Analysis of rare coding variants in 470,000 UK Biobank participants reveals genetic associations with childhood asthma predisposition

Background Previous studies of genetic contributions to risk of childhood asthma have implicated common variants with small effect sizes. Some studies using exome sequence data have reported associations with rare coding variants having larger effects on risk, notably an analysis of 145,000 subjects which found association with loss of function (LOF) variants in FLG, the gene coding for filaggrin. Here we report the results of an analysis of rare nonsynonymous and LOF variants, carried out on the full UK Biobank cohort of 470,000 exome-sequenced participants. Methods The phenotype of childhood asthma was defined as reporting asthma with onset before 18. Regression analysis was applied to gene-wise tests for association LOF and nonsynonymous variants. 45 tests using different pathogenicity predictors were applied to the first cohort of 200,000 participants.

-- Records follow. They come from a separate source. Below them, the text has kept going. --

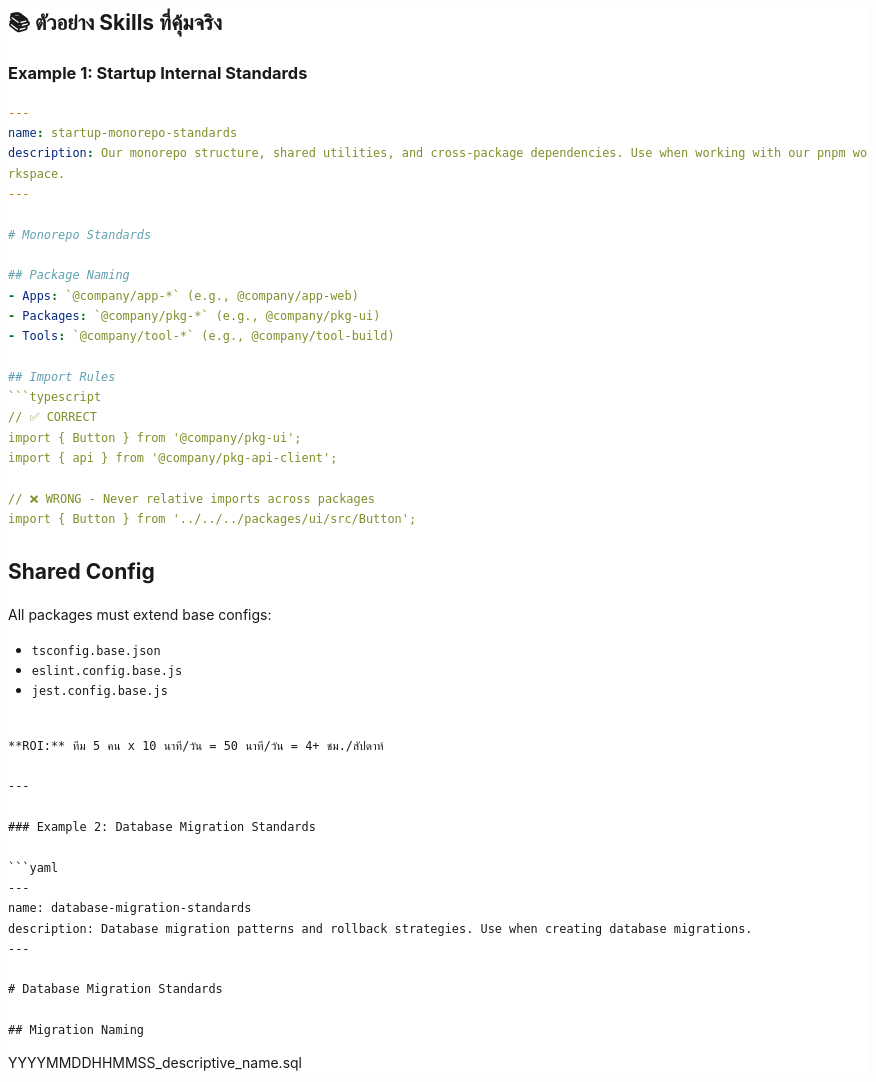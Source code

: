## 📚 ตัวอย่าง Skills ที่คุ้มจริง

### Example 1: Startup Internal Standards

```yaml
---
name: startup-monorepo-standards
description: Our monorepo structure, shared utilities, and cross-package dependencies. Use when working with our pnpm workspace.
---

# Monorepo Standards

## Package Naming
- Apps: `@company/app-*` (e.g., @company/app-web)
- Packages: `@company/pkg-*` (e.g., @company/pkg-ui)
- Tools: `@company/tool-*` (e.g., @company/tool-build)

## Import Rules
```typescript
// ✅ CORRECT
import { Button } from '@company/pkg-ui';
import { api } from '@company/pkg-api-client';

// ❌ WRONG - Never relative imports across packages
import { Button } from '../../../packages/ui/src/Button';
```

## Shared Config
All packages must extend base configs:
- `tsconfig.base.json`
- `eslint.config.base.js`
- `jest.config.base.js`
```

**ROI:** ทีม 5 คน x 10 นาที/วัน = 50 นาที/วัน = 4+ ชม./สัปดาห์

---

### Example 2: Database Migration Standards

```yaml
---
name: database-migration-standards
description: Database migration patterns and rollback strategies. Use when creating database migrations.
---

# Database Migration Standards

## Migration Naming
```
YYYYMMDDHHMMSS_descriptive_name.sql
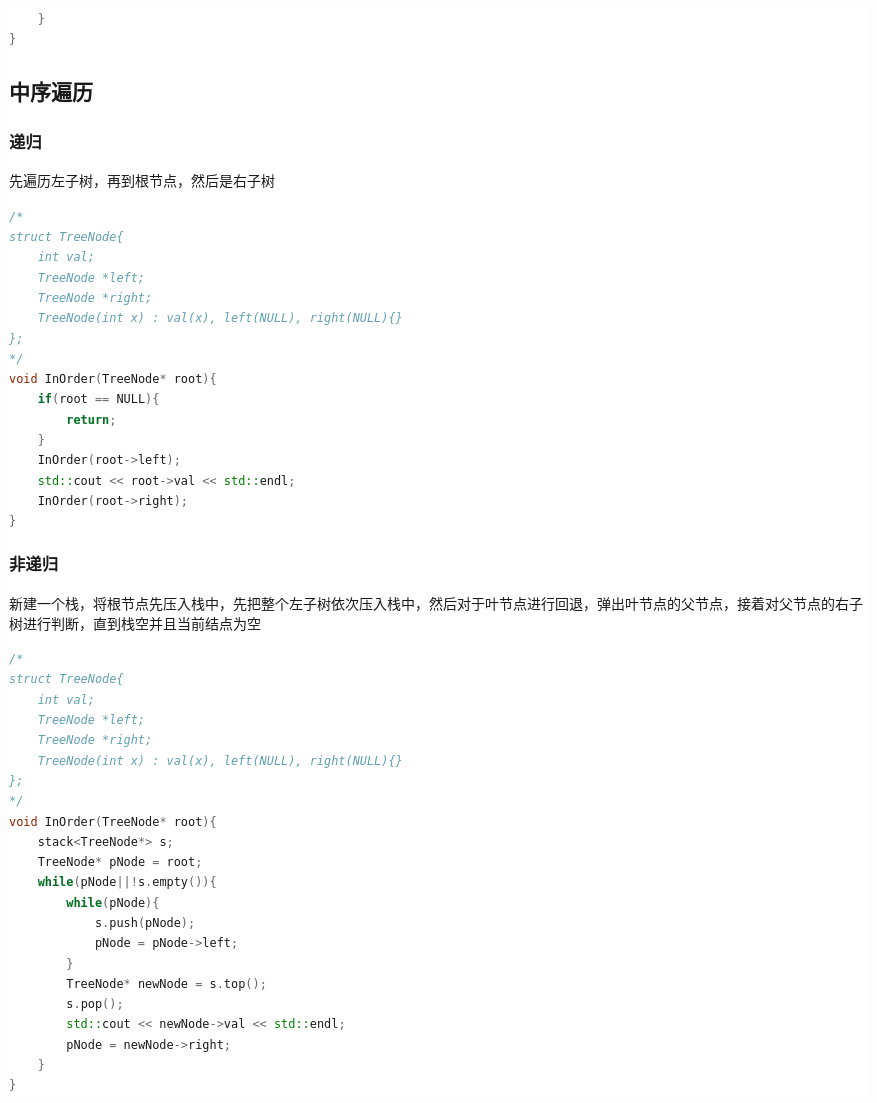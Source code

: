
 ```C++
    }
}
```

## 中序遍历

### 递归

先遍历左子树，再到根节点，然后是右子树

```C++
/*
struct TreeNode{
    int val;
    TreeNode *left;
    TreeNode *right;
    TreeNode(int x) : val(x), left(NULL), right(NULL){}
};
*/
void InOrder(TreeNode* root){
    if(root == NULL){
        return;
    }
    InOrder(root->left);
    std::cout << root->val << std::endl;
    InOrder(root->right);
}
```

### 非递归

新建一个栈，将根节点先压入栈中，先把整个左子树依次压入栈中，然后对于叶节点进行回退，弹出叶节点的父节点，接着对父节点的右子树进行判断，直到栈空并且当前结点为空

```C++
/*
struct TreeNode{
    int val;
    TreeNode *left;
    TreeNode *right;
    TreeNode(int x) : val(x), left(NULL), right(NULL){}
};
*/
void InOrder(TreeNode* root){
    stack<TreeNode*> s;
    TreeNode* pNode = root;
    while(pNode||!s.empty()){
        while(pNode){
            s.push(pNode);
            pNode = pNode->left;
        }
        TreeNode* newNode = s.top();
        s.pop();
        std::cout << newNode->val << std::endl;
        pNode = newNode->right;
    }
}
```
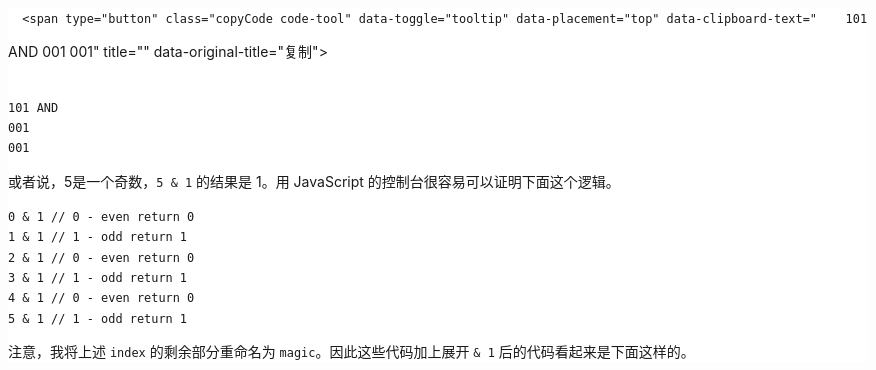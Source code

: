      <span type="button" class="copyCode code-tool" data-toggle="tooltip" data-placement="top" data-clipboard-text="    101
AND 001
    001" title="" data-original-title="复制"></span>
      <span type="button" class="saveToNote code-tool" data-toggle="tooltip" data-placement="top" title="" data-original-title="放进笔记"></span>
      </div>
      </div><pre class="javascript hljs"><code class="JavaScript">    <span class="hljs-number">101</span>
AND <span class="hljs-number">001</span>
    <span class="hljs-number">001</span></code></pre>
<p>或者说，5是一个奇数，<code>5 &amp; 1</code> 的结果是 1。用 JavaScript 的控制台很容易可以证明下面这个逻辑。</p>
<div class="widget-codetool" style="display:none;">
      <div class="widget-codetool--inner">
      <span class="selectCode code-tool" data-toggle="tooltip" data-placement="top" title="" data-original-title="全选"></span>
      <span type="button" class="copyCode code-tool" data-toggle="tooltip" data-placement="top" data-clipboard-text="0 &amp; 1 // 0 - even return 0
1 &amp; 1 // 1 - odd return 1
2 &amp; 1 // 0 - even return 0
3 &amp; 1 // 1 - odd return 1
4 &amp; 1 // 0 - even return 0
5 &amp; 1 // 1 - odd return 1" title="" data-original-title="复制"></span>
      <span type="button" class="saveToNote code-tool" data-toggle="tooltip" data-placement="top" title="" data-original-title="放进笔记"></span>
      </div>
      </div><pre class="javascript hljs"><code class="js"><span class="hljs-number">0</span> &amp; <span class="hljs-number">1</span> <span class="hljs-comment">// 0 - even return 0</span>
<span class="hljs-number">1</span> &amp; <span class="hljs-number">1</span> <span class="hljs-comment">// 1 - odd return 1</span>
<span class="hljs-number">2</span> &amp; <span class="hljs-number">1</span> <span class="hljs-comment">// 0 - even return 0</span>
<span class="hljs-number">3</span> &amp; <span class="hljs-number">1</span> <span class="hljs-comment">// 1 - odd return 1</span>
<span class="hljs-number">4</span> &amp; <span class="hljs-number">1</span> <span class="hljs-comment">// 0 - even return 0</span>
<span class="hljs-number">5</span> &amp; <span class="hljs-number">1</span> <span class="hljs-comment">// 1 - odd return 1</span></code></pre>
<p>注意，我将上述 <code>index</code> 的剩余部分重命名为 <code>magic</code>。因此这些代码加上展开 <code>&amp; 1</code> 后的代码看起来是下面这样的。</p>
<div class="widget-codetool" style="display:none;">
      <div class="widget-codetool--inner">
      <span class="selectCode code-tool" data-toggle="tooltip" data-placement="top" title="" data-original-title="全选"></span>
      <span type="button" class="copyCode code-tool" data-toggle="tooltip" data-placement="top" data-clipboard-text="var delay = 64;
var p = document.getElementById(&quot;p&quot;);
// var draw = &quot;for(n+=7,i=delay,P='p.\\n';i-=1/delay;P+=P[i%2?(i%2*j-j+n/delay^j)&amp;1:2])j=delay/i;p.innerHTML=P&quot;;
var draw = function() {
    var i = delay;
    var P ='p.\n';
    var j;
    n += 7;
    while (i > 0) {
        //Update HTML
        p.innerHTML = P;
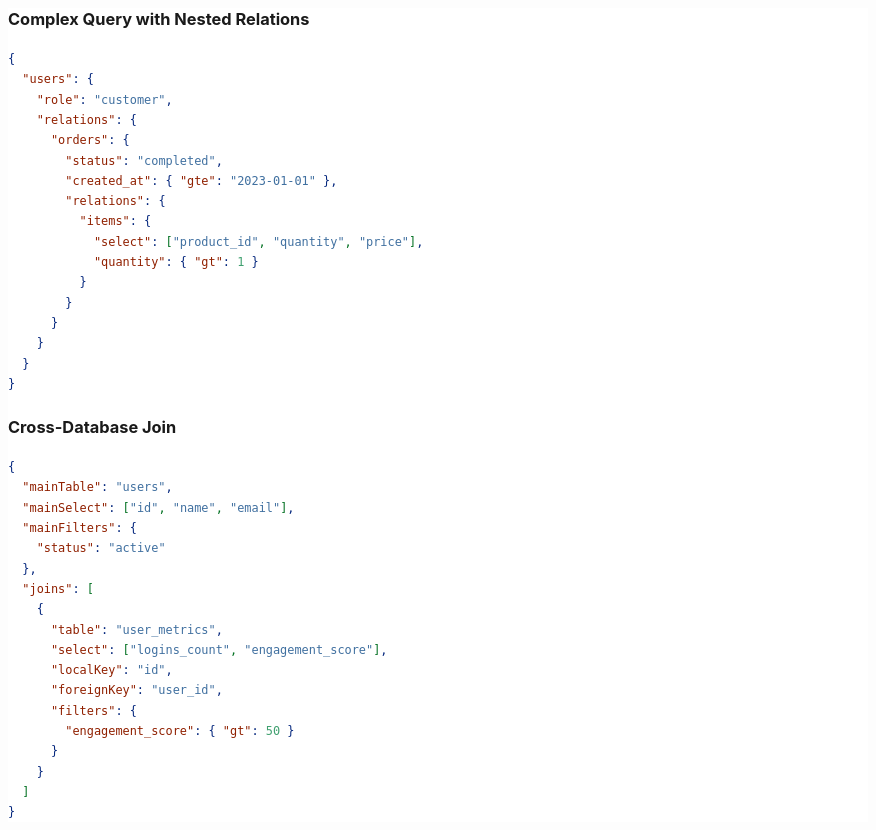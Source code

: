 ### Complex Query with Nested Relations

```json
{
  "users": {
    "role": "customer",
    "relations": {
      "orders": {
        "status": "completed",
        "created_at": { "gte": "2023-01-01" },
        "relations": {
          "items": {
            "select": ["product_id", "quantity", "price"],
            "quantity": { "gt": 1 }
          }
        }
      }
    }
  }
}
```

### Cross-Database Join

```json
{
  "mainTable": "users",
  "mainSelect": ["id", "name", "email"],
  "mainFilters": {
    "status": "active"
  },
  "joins": [
    {
      "table": "user_metrics",
      "select": ["logins_count", "engagement_score"],
      "localKey": "id",
      "foreignKey": "user_id",
      "filters": {
        "engagement_score": { "gt": 50 }
      }
    }
  ]
}
```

Subsequently the 100 genes showing strongest evidence for association were analysed in the second cohort of 270,000 participants, using only the best-performing predictor for each gene. For FLG, separate analyses were carried out for participants with atopic dermatitis. Results Three genes achieved statistical significance, FLG, IL33 and PRKCQ. The effects on asthma risk and frequencies of variants in different functional categories were characterised for these genes. Damaging coding variants were associated with increased risk of asthma in FLG and IL33 but reduced risk in PRKCQ. FLG LOF variants were also associated with risk of atopic dermatitis and their effect on asthma risk was higher in people who reported a diagnosis of atopic dermatitis. Conclusions Rare coding variants in a small number of genes have important effects on asthma risk. Further study of individual variant effects might elucidate mechanisms of pathogenesis. This research has been conducted using the UK Biobank Resource.